L’histoire est un éternel recommencement à Mayotte. Le juge d’instruction Hakim Karki qui, selon nos informations, s’apprêterait à mettre en examen la semaine prochaine des gendarmes pour « trafic de drogue », se heurte au parquet de Mayotte. Philippe Faisandier, le procureur de Mayotte, traînerait des pieds pour délivrer au magistrat instructeur un réquisitoire supplétif, sésame indispensable à l’élargissement de son enquête et condition préalable à la mise en cause des fonctionnaires. Le juge chargé au départ d’enquêter sur le décès de Roukia, une lycéenne de 18 ans morte par overdose, soupçonne aujourd’hui certains gendarmes d’avoir organisé sur l’île une partie du trafic de stupéfiants dont serait issue l’héroïne fatale à la jeune fille. Des fonctionnaires qui appartiennent tous au groupement d’intervention régional (GIR), une structure créée dans l’île en 2008 pour lutter contre les trafics en tous genres et regroupant policiers, douaniers, agents fiscaux et gendarmes.

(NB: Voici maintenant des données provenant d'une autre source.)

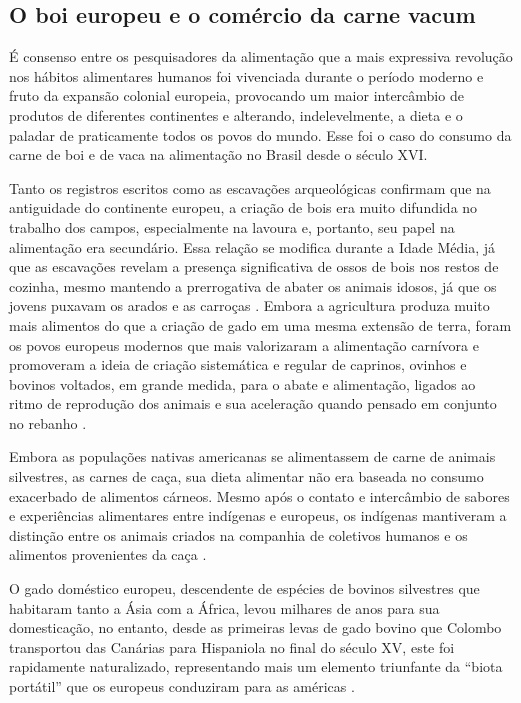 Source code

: \begin{refsection}
\section{O boi europeu e o comércio da carne vacum}

É consenso entre os pesquisadores da alimentação que a mais expressiva revolução nos hábitos alimentares humanos foi vivenciada durante o período moderno e fruto da expansão colonial europeia, provocando um maior intercâmbio de produtos de diferentes continentes e alterando, indelevelmente, a dieta e o paladar de praticamente todos os povos do mundo. Esse foi o caso do consumo da carne de boi e de vaca na alimentação no Brasil desde o século XVI.

Tanto os registros escritos como as escavações arqueológicas confirmam que na antiguidade do continente europeu, a criação de bois era muito difundida no trabalho dos campos, especialmente na lavoura e, portanto, seu papel na alimentação era secundário. Essa relação se modifica durante a Idade Média, já que as escavações revelam a presença significativa de ossos de bois nos restos de cozinha, mesmo mantendo a prerrogativa de abater os animais idosos, já que os jovens puxavam os arados e as carroças \cite{Flandrin1998historia}. Embora a agricultura produza muito mais alimentos do que a criação de gado em uma mesma extensão de terra, foram os povos europeus modernos que mais valorizaram a alimentação carnívora e promoveram a ideia de criação sistemática e regular de caprinos, ovinhos e bovinos voltados, em grande medida, para o abate e alimentação, ligados ao ritmo de reprodução dos animais e sua aceleração quando pensado em conjunto no rebanho \cite{Carneiro2003comida}.

Embora as populações nativas americanas se alimentassem de carne de animais silvestres, as carnes de caça, sua dieta alimentar não era baseada no consumo exacerbado de alimentos cárneos. Mesmo após o contato e intercâmbio de sabores e experiências alimentares entre indígenas e europeus, os indígenas mantiveram a distinção entre os animais criados na companhia de coletivos humanos e os alimentos provenientes da caça \cite{Velden2019tratados}.

O gado doméstico europeu, descendente de espécies de bovinos silvestres que habitaram tanto a Ásia com a África, levou milhares de anos para sua domesticação, no entanto, desde as primeiras levas de gado bovino que Colombo transportou das Canárias para Hispaniola no final do século XV, este foi rapidamente naturalizado, representando mais um elemento triunfante da ``biota portátil'' que os europeus conduziram para as américas \cite{Crosby1993imperialismo}.


\end{refsection}
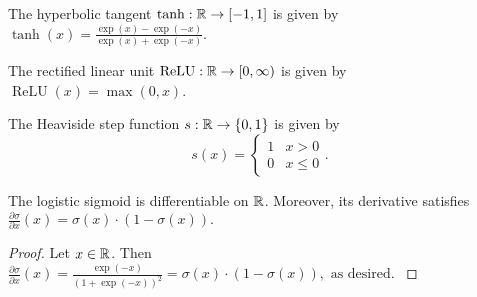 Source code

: \begin{definition}
The hyperbolic tangent $\tanh : {\mathbb R} \to [-1,1]$ is given by \newline $\tanh{(x)} = \frac{\exp{(x)} - \exp{(-x)}}{\exp{(x)} + \exp{(-x)}}$.
\end{definition}
\begin{definition}
The rectified linear unit $\operatorname{ReLU} : {\mathbb R} \to [0, \infty)$ is given by \newline $\operatorname{ReLU}(x) = \max{(0, x)}$.
\end{definition}
\begin{definition}
The Heaviside step function $s : {\mathbb R} \to \{0,1\}$ is given by
\[ 
    s(x) = \begin{cases} 
      1 & x > 0 \\
      0 & x \leq 0
   \end{cases}.
\]
\end{definition}
\begin{lemma}
\label{lemma:introduction:activation:sigmoid-derivative}
The logistic sigmoid is differentiable on ${\mathbb R}$. Moreover, its derivative satisfies $\frac{\partial \sigma}{\partial x} (x) = \sigma (x) \cdot (1 - \sigma(x)).$
\end{lemma}
\begin{proof}
Let $x \in {\mathbb R}$. Then $\frac{\partial \sigma}{\partial x} (x) = \frac{\exp{(-x)}}{(1 + \exp{(-x)})^2} = \sigma (x) \cdot (1 - \sigma (x)), \text{ as desired. }$
\end{proof}
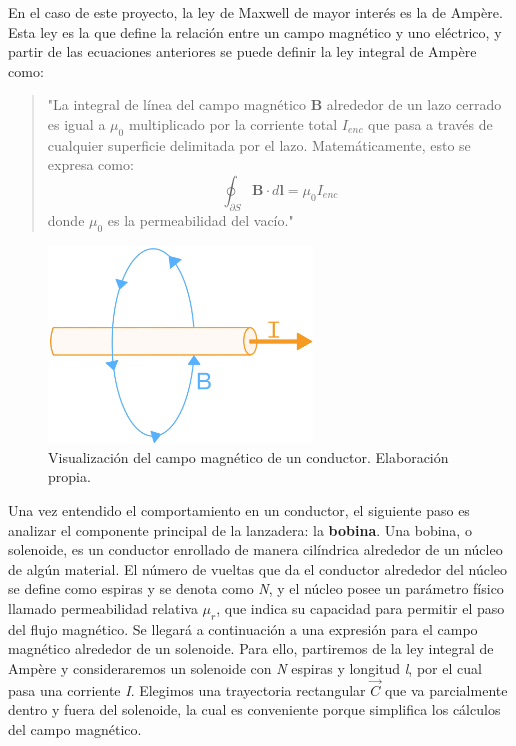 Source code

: En el caso de este proyecto, la ley de Maxwell de mayor interés es la de Ampère. Esta ley es la que define la relación entre un campo magnético y uno eléctrico, y partir de las ecuaciones anteriores se puede definir la ley integral de Ampère como:

\begin{quote}
    "La integral de línea del campo magnético \(\mathbf{B}\) alrededor de un lazo cerrado es igual a \(\mu_0\) multiplicado por la corriente total \(I_{enc}\) que pasa a través de cualquier superficie delimitada por el lazo. Matemáticamente, esto se expresa como:
    \[
    \oint_{\partial S} \mathbf{B} \cdot d\mathbf{l} = \mu_0 I_{enc}
    \]
    donde \(\mu_0\) es la permeabilidad del vacío."
\end{quote}

\begin{figure}[H]
    \centering %
    \includegraphics[width=7cm]{FigurasMemoria/amperelaw.jpg}
    \caption{Visualización del campo magnético de un conductor. Elaboración propia.}
    \label{fig:amperelaw} %
\end{figure}

Una vez entendido el comportamiento en un conductor, el siguiente paso es analizar el componente principal de la lanzadera: la \textbf{bobina}. Una bobina, o solenoide, es un conductor enrollado de manera cilíndrica alrededor de un núcleo de algún material. El número de vueltas que da el conductor alrededor del núcleo se define como espiras y se denota como \textit{N}, y el núcleo posee un parámetro físico llamado permeabilidad relativa \textit{\(\mu_r\)}, que indica su capacidad para permitir el paso del flujo magnético. Se llegará a continuación a una expresión para el campo magnético alrededor de un solenoide. Para ello, partiremos de la ley integral de Ampère y consideraremos un solenoide con \textit{N} espiras y longitud \textit{l}, por el cual pasa una corriente \textit{I}. Elegimos una trayectoria rectangular \(\vec{C}\) que va parcialmente dentro y fuera del solenoide, la cual es conveniente porque simplifica los cálculos del campo magnético.

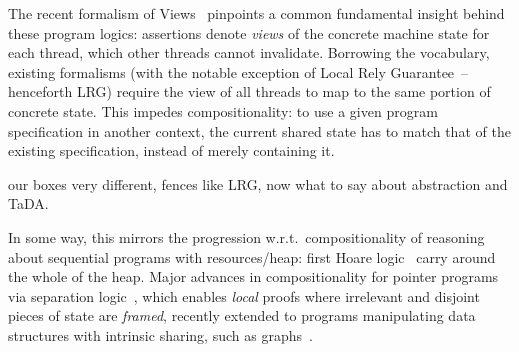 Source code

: The recent formalism of Views~\cite{views} pinpoints a common
fundamental insight behind these program logics: assertions denote
\emph{views} of the concrete machine state for each thread, which
other threads cannot invalidate. Borrowing the vocabulary, existing
formalisms (with the notable exception of Local Rely
Guarantee~\cite{lrg}--henceforth LRG) require the view of all threads
to map to the same portion of concrete state. This impedes
compositionality: to use a given program specification in another
context, the current shared state has to match that of the existing
specification, instead of merely containing it. 


our boxes very different,  fences like LRG, now what to say about
abstraction and TaDA. 

In some way, this mirrors the progression w.r.t.\ compositionality of
reasoning about sequential programs with resources/heap: first Hoare
logic~\cite{hoarelogic} carry around the whole of the heap. Major
advances in compositionality for pointer programs via separation
logic~\cite{seplog}, which enables \emph{local} proofs where
irrelevant and disjoint pieces of state are \emph{framed}, recently
extended to programs manipulating data structures with intrinsic
sharing, such as graphs~\cite{ramification}.
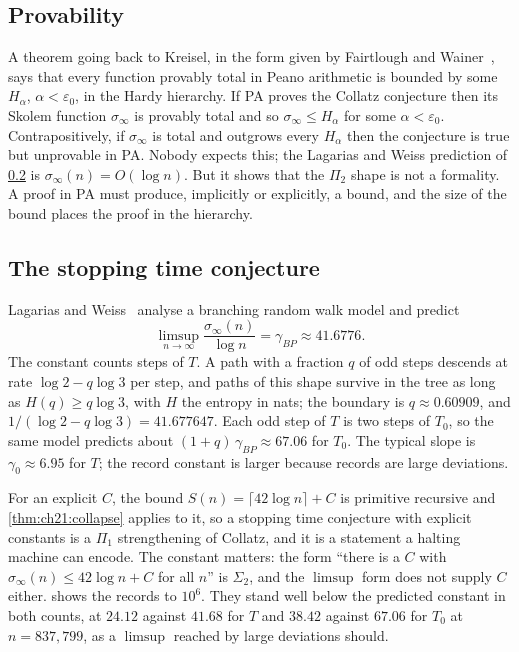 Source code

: \subsection{Provability}

A theorem going back to Kreisel, in the form given by Fairtlough and Wainer~\cite{fairtlough1998}, says that every function provably total in Peano arithmetic is bounded by some $H_\alpha$, $\alpha<\varepsilon_0$, in the Hardy hierarchy. If PA proves the Collatz conjecture then its Skolem function $\sigma_\infty$ is provably total and so $\sigma_\infty\le H_\alpha$ for some $\alpha<\varepsilon_0$. Contrapositively, if $\sigma_\infty$ is total and outgrows every $H_\alpha$ then the conjecture is true but unprovable in PA. Nobody expects this; the Lagarias and Weiss prediction of \cref{sec:ch21:stopping} is $\sigma_\infty(n)=O(\log n)$. But it shows that the $\Pi_2$ shape is not a formality. A proof in PA must produce, implicitly or explicitly, a bound, and the size of the bound places the proof in the hierarchy.

\subsection{The stopping time conjecture}\label{sec:ch21:stopping}

Lagarias and Weiss~\cite{lagarias1992} analyse a branching random walk model and predict
\[
\limsup_{n\to\infty}\frac{\sigma_\infty(n)}{\log n}=\gamma_{BP}\approx 41.6776 .
\]
The constant counts steps of $T$. A path with a fraction $q$ of odd steps descends at rate $\log2-q\log3$ per step, and paths of this shape survive in the tree as long as $H(q)\ge q\log3$, with $H$ the entropy in nats; the boundary is $q\approx0.60909$, and $1/(\log2-q\log3)=41.677647$. Each odd step of $T$ is two steps of $T_0$, so the same model predicts about $(1+q)\,\gamma_{BP}\approx67.06$ for $T_0$. The typical slope is $\gamma_0\approx6.95$ for $T$; the record constant is larger because records are large deviations.

For an explicit $C$, the bound $S(n)=\lceil 42\log n\rceil+C$ is primitive recursive and \cref{thm:ch21:collapse} applies to it, so a stopping time conjecture with explicit constants is a $\Pi_1$ strengthening of Collatz, and it is a statement a halting machine can encode. The constant matters: the form ``there is a $C$ with $\sigma_\infty(n)\le42\log n+C$ for all $n$'' is $\Sigma_2$, and the $\limsup$ form does not supply $C$ either.  shows the records to $10^6$. They stand well below the predicted constant in both counts, at $24.12$ against $41.68$ for $T$ and $38.42$ against $67.06$ for $T_0$ at $n=837{,}799$, as a $\limsup$ reached by large deviations should.

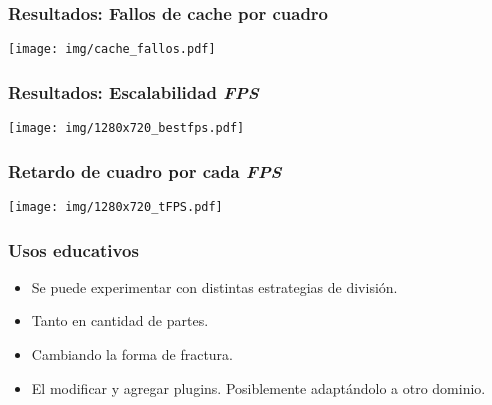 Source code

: \documentclass[11pt,a4paper,spanish]{beamer}
\begin{document}
\begin{frame}

\frametitle{Resultados: Fallos de cache por cuadro}

\texttt{[image: img/cache\_fallos.pdf]}

\end{frame}

\begin{frame}

\frametitle{Resultados: Escalabilidad \emph{FPS}}

\texttt{[image: img/1280x720\_bestfps.pdf]}

\end{frame}

\begin{frame}

\frametitle{Retardo de cuadro por cada \emph{FPS}}

\texttt{[image: img/1280x720\_tFPS.pdf]}

\end{frame}

\begin{frame}

\frametitle{Usos educativos}


\begin{itemize}

	\item Se puede experimentar con distintas estrategias de división.

	\item Tanto en cantidad de partes.

	\item Cambiando la forma de fractura.

	\item El modificar y agregar plugins. Posiblemente adaptándolo a otro
		dominio.

\end{itemize}

\end{frame}
\end{document}
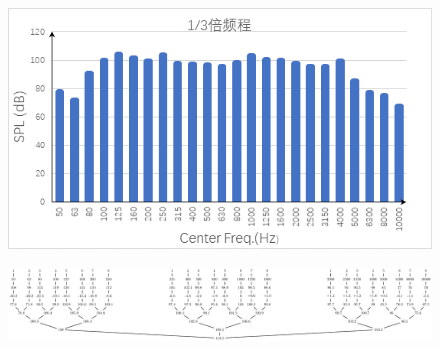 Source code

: \documentclass[a4paper]{article}
\begin{document}
	\begin{figure}
		\centering
		\includegraphics{d.png}
	\end{figure}
	\begin{figure}
		\centering
		\includegraphics[width=18cm]{c.pdf}
	\end{figure}
\end{document}
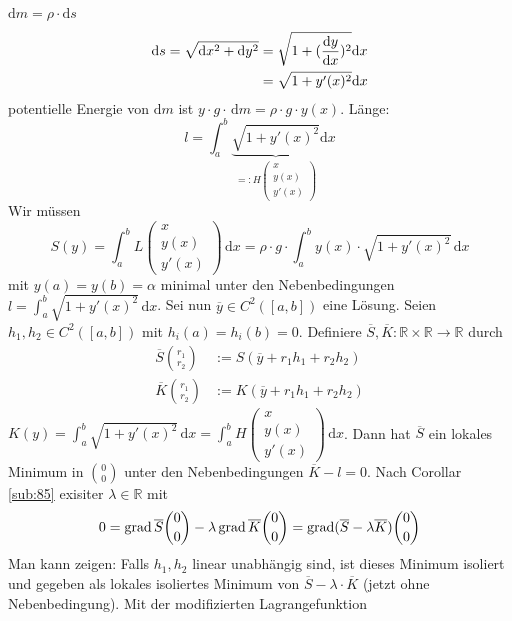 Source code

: $\mathrm{d}m = \rho \cdot \mathrm{d}s$
\begin{align*}
	  \mathrm{d}s = \sqrt{ \mathrm{d}x ^2 + \mathrm{d}y^2}   &= \sqrt{1+ (\frac{\mathrm{d} y}{\mathrm{d} x}  )^2 }  \mathrm{d}x   \\
	  &= \sqrt{1+ y'(x)^2} \mathrm{d}x   
\end{align*}
potentielle Energie von $ \mathrm{d}m$ ist $y \cdot  g \cdot  \, \mathrm{d}m = \rho \cdot g \cdot  y(x)$. Länge:
\[
	l = \int_{a} ^{b} \! \underbrace{\sqrt{1+ y'(x)^2}}_{=: H \begin{pmatrix}
		x \\ y(x) \\ y'(x)
	\end{pmatrix}}  \mathrm{d}x   
\]
Wir müssen 
\[
	S(y) = \int_{a} ^{b} \! L \begin{pmatrix}
		x \\ y(x) \\y'(x)
	\end{pmatrix}  \, \mathrm{d}x  = \rho \cdot g \cdot  \int_{a} ^{b} \! y(x) \cdot \sqrt{1+ y'(x)^2}  \, \mathrm{d}x   
\]
mit $y(a) = y(b) = \alpha$ minimal unter den Nebenbedingungen $l = \int_{a} ^{b} \! \sqrt{1+ y'(x)^2}  \, \mathrm{d}x   $. Sei nun $\overline{y} \in C^2([a,b])$ eine 
Lösung. Seien $h_1, h_2 \in C^2([a,b])$ mit $h_i (a) = h_i (b) = 0$. Definiere $\overline{S}, \overline{K} : \mathds{R}\times \mathds{R} \to \mathds{R}  $ durch 
\begin{align*}
	\overline{S} \binom{r_1}{r_2} &:= S(\overline{y} + r_1 h_1 + r_2 h_2 )  \\
	\overline{K} \binom{r_1}{r_2} &:= K(\overline{y} + r_1 h_1 + r_2 h_2)  
\end{align*} 
$K(y) = \int_{a} ^{b} \! \sqrt{1+ y'(x)^2}  \, \mathrm{d}x = \int_{a} ^{b} \! H \begin{pmatrix}
	x \\y(x) \\ y'(x) 
\end{pmatrix}   \, \mathrm{d}x $. Dann hat $\overline{S}$ ein lokales Minimum in $\binom{0}{0} $ unter den Nebenbedingungen $\overline{K} - l = 0 $. Nach Corollar \ref{sub:85} exisiter $\lambda \in \mathds{R}$ mit 
\[
	0 =\operatorname{grad} \overline{S} \binom{0}{0} - \lambda \operatorname{grad} \overline{K} \binom{0}{0} = \operatorname{grad} (\overline{S} - \lambda \overline{K}  ) \binom{0}{0}  
\]
Man kann zeigen: Falls $h_1, h_2$ linear unabhängig sind, ist dieses Minimum isoliert und gegeben als lokales isoliertes Minimum von 
$\overline{S} - \lambda \cdot \overline{K}$ (jetzt ohne Nebenbedingung). Mit der modifizierten Lagrangefunktion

Le procureur de Mayotte vient de renvoyer le juge Karki à sa copie en lui demandant de motiver plus précisément sa demande. Ce qui laisse présager la décision du procureur.
Interventions de la gendarmerie
Déjà en août dernier, une guéguerre avait opposé le magistrat instructeur au procureur ainsi qu’à la direction générale de la gendarmerie nationale. Le parquet général avait demandé le dépaysement du dossier, mais s’était fait retoquer par la Cour de cassation. À l’époque, les avocats du dossier — partie civile comme défense à l’exception de ceux du GIR — avaient publiquement soutenu Hakim Karki. Auparavant, le procureur de Mayotte avait refusé au magistrat instructeur l’élargissement de son enquête au trafic de stupéfiants, tout en lui demandant d’extraire notamment du dossier des écoutes compromettantes entre un maréchal des logis et son indic. Ce que refusait le juge, considérant que ces éléments participaient à la manifestation de la vérité.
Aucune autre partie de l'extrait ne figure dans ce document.